Once a new user is created on-prem, you may have some additional work in the 365 cloud portal to assign them an Office 365 license, thereby activating their mailbox, etc. While you will edit user account properties on-premises using familiar tools such as Active Directory Users & Computers, some things will just need to be done online in the portal (in other words, don’t keep using the Essentials Dashboard).
(Footnotes)
As I mentioned above, technically speaking, Microsoft’s official stance is that you should maintain an on-premises Exchange server to help with managing the accounts on-prem and in the cloud. (For example, so you can add alias Email addresses, without modifying the proxyAddresses attribute through a third party tool or ADSIedit.)
But, it is not a hard requirement, just strongly recommended. The reason I say this now is because I have received mixed messages from Microsoft lately as to the support status of Azure AD Connect without an on-premises Exchange server. The support team has directly told me over the phone during two recent (and separate) support cases that it is indeed supported, but their online documentation (cited above) still seems to suggest the opposite.
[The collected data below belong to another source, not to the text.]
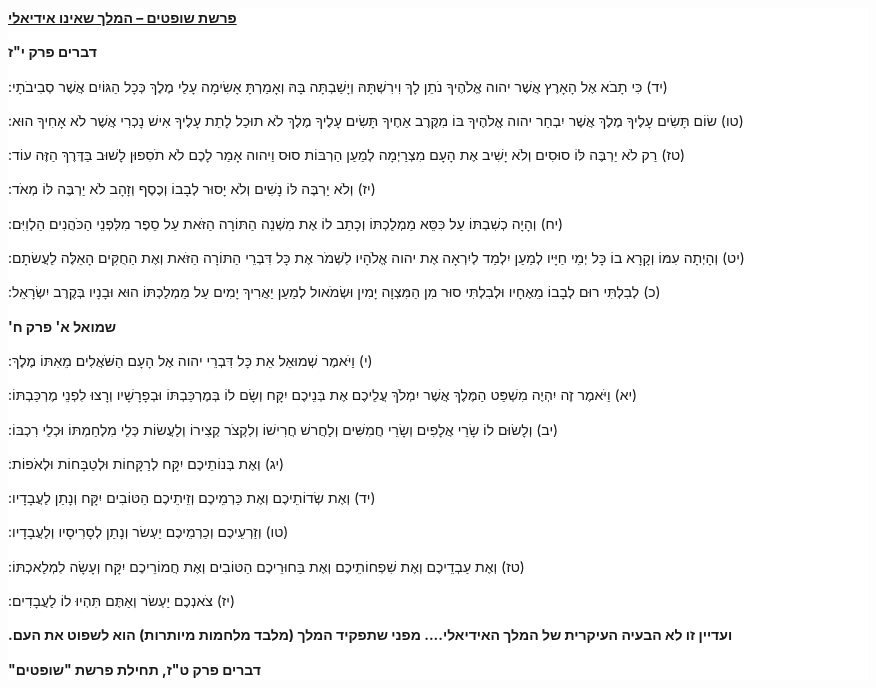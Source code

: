 **<span dir="rtl"><u>פרשת שופטים – המלך שאינו אידיאלי</u></span>**

**<span dir="rtl">דברים פרק י"ז</span>**

<span dir="rtl">(יד) כִּי תָבֹא אֶל הָאָרֶץ אֲשֶׁר יהוה אֱלֹהֶיךָ נֹתֵן לָךְ וִירִשְׁתָּהּ וְיָשַׁבְתָּה
בָּהּ וְאָמַרְתָּ אָשִׂימָה עָלַי מֶלֶךְ כְּכָל הַגּוֹיִם אֲשֶׁר סְבִיבֹתָי:</span>

<span dir="rtl">(טו) שׂוֹם תָּשִׂים עָלֶיךָ מֶלֶךְ אֲשֶׁר יִבְחַר יהוה אֱלֹהֶיךָ בּוֹ מִקֶּרֶב אַחֶיךָ
תָּשִׂים עָלֶיךָ מֶלֶךְ לֹא תוּכַל לָתֵת עָלֶיךָ אִישׁ נָכְרִי אֲשֶׁר לֹא אָחִיךָ הוּא:</span>

<span dir="rtl">(טז) רַק לֹא יַרְבֶּה לּוֹ סוּסִים וְלֹא יָשִׁיב אֶת הָעָם מִצְרַיְמָה לְמַעַן
הַרְבּוֹת סוּס וַיהוה אָמַר לָכֶם לֹא תֹסִפוּן לָשׁוּב בַּדֶּרֶךְ הַזֶּה עוֹד:</span>

<span dir="rtl">(יז) וְלֹא יַרְבֶּה לּוֹ נָשִׁים וְלֹא יָסוּר לְבָבוֹ וְכֶסֶף וְזָהָב לֹא יַרְבֶּה לּוֹ
מְאֹד:</span>

<span dir="rtl">(יח) וְהָיָה כְשִׁבְתּוֹ עַל כִּסֵּא מַמְלַכְתּוֹ וְכָתַב לוֹ אֶת מִשְׁנֵה הַתּוֹרָה הַזֹּאת
עַל סֵפֶר מִלִּפְנֵי הַכֹּהֲנִים הַלְוִיִּם:</span>

<span dir="rtl">(יט) וְהָיְתָה עִמּוֹ וְקָרָא בוֹ כָּל יְמֵי חַיָּיו לְמַעַן יִלְמַד לְיִרְאָה אֶת
יהוה אֱלֹהָיו לִשְׁמֹר אֶת כָּל דִּבְרֵי הַתּוֹרָה הַזֹּאת וְאֶת הַחֻקִּים הָאֵלֶּה לַעֲשׂתָם:</span>

<span dir="rtl">(כ) לְבִלְתִּי רוּם לְבָבוֹ מֵאֶחָיו וּלְבִלְתִּי סוּר מִן הַמִּצְוָה יָמִין וּשְׂמֹאול
לְמַעַן יַאֲרִיךְ יָמִים עַל מַמְלַכְתּוֹ הוּא וּבָנָיו בְּקֶרֶב יִשְׂרָאֵל:</span>

**<span dir="rtl">שמואל א' פרק ח'</span>**

<span dir="rtl">(י) וַיֹּאמֶר שְׁמוּאֵל אֵת כָּל דִּבְרֵי יהוה אֶל הָעָם הַשֹּׁאֲלִים מֵאִתּוֹ
מֶלֶךְ:</span>

<span dir="rtl">(יא) וַיֹּאמֶר זֶה יִהְיֶה מִשְׁפַּט הַמֶּלֶךְ אֲשֶׁר יִמְלֹךְ עֲלֵיכֶם אֶת בְּנֵיכֶם יִקָּח
וְשָׂם לוֹ בְּמֶרְכַּבְתּוֹ וּבְפָרָשָׁיו וְרָצוּ לִפְנֵי מֶרְכַּבְתּוֹ:</span>

<span dir="rtl">(יב) וְלָשׂוּם לוֹ שָׂרֵי אֲלָפִים וְשָׂרֵי חֲמִשִּׁים וְלַחֲרשׁ חֲרִישׁוֹ וְלִקְצֹר
קְצִירוֹ וְלַעֲשׂוֹת כְּלֵי מִלְחַמְתּוֹ וּכְלֵי רִכְבּוֹ:</span>

<span dir="rtl">(יג) וְאֶת בְּנוֹתֵיכֶם יִקָּח לְרַקָּחוֹת וּלְטַבָּחוֹת וּלְאֹפוֹת:</span>

<span dir="rtl">(יד) וְאֶת שְׂדוֹתֵיכֶם וְאֶת כַּרְמֵיכֶם וְזֵיתֵיכֶם הַטּוֹבִים יִקָּח וְנָתַן
לַעֲבָדָיו:</span>

<span dir="rtl">(טו) וְזַרְעֵיכֶם וְכַרְמֵיכֶם יַעְשׂר וְנָתַן לְסָרִיסָיו וְלַעֲבָדָיו:</span>

<span dir="rtl">(טז) וְאֶת עַבְדֵיכֶם וְאֶת שִׁפְחוֹתֵיכֶם וְאֶת בַּחוּרֵיכֶם הַטּוֹבִים וְאֶת
חֲמוֹרֵיכֶם יִקָּח וְעָשָׂה לִמְלַאכְתּוֹ:</span>

<span dir="rtl">(יז) צֹאנְכֶם יַעְשׂר וְאַתֶּם תִּהְיוּ לוֹ לַעֲבָדִים:</span>

**<span dir="rtl">ועדיין זו לא הבעיה העיקרית של המלך האידיאלי.... מפני
שתפקיד המלך (מלבד מלחמות מיותרות) הוא לשפוט את העם.</span>**

**<span dir="rtl">דברים פרק ט"ז, תחילת פרשת "שופטים"</span>**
If you do want an on-premises Exchange 2016 Server, go ahead and add one as described in this article, and run the Hybrid Configuration Wizard to make it all “official.” That will also give you the option of having the local server act as an SMTP relay, which should successfully relay local mail (e.g. from a scan-to-email device) into the Office 365 tenant. Of course, you can also configure a connector to do that in 365 directly. But it is your choice.
That’s a wrap, let me know if you have any questions or comments, below!
Comments (5)
Hi Alexander,
Can we still continue usng the remaing Essentials Experience features, as long as we don’t enable office 365 intergartion?
Thanks
I think so. The sync is the only thing I know of that is truly terrible.
great info on how the ADConnect sync works.
I’m replacing a Windows 2012 Essentials Server + Office/MS 365 Premium with Windows 2019 Essentials server. The Essentials dashboard is the only way users have been managed to date.
To simplify my AD migration to 2019 Essentials, I would like to simply create a new DC and manually add the 12 local AD users with their matching email addresses. Then setup AD Connect.
Would this work if AD Connect is matching email address?
It should, but you can always do a hard match if it fails or tries to create duplicates on you.
By the way, why keep a server at all? Most SMB’s can go to 100% cloud now.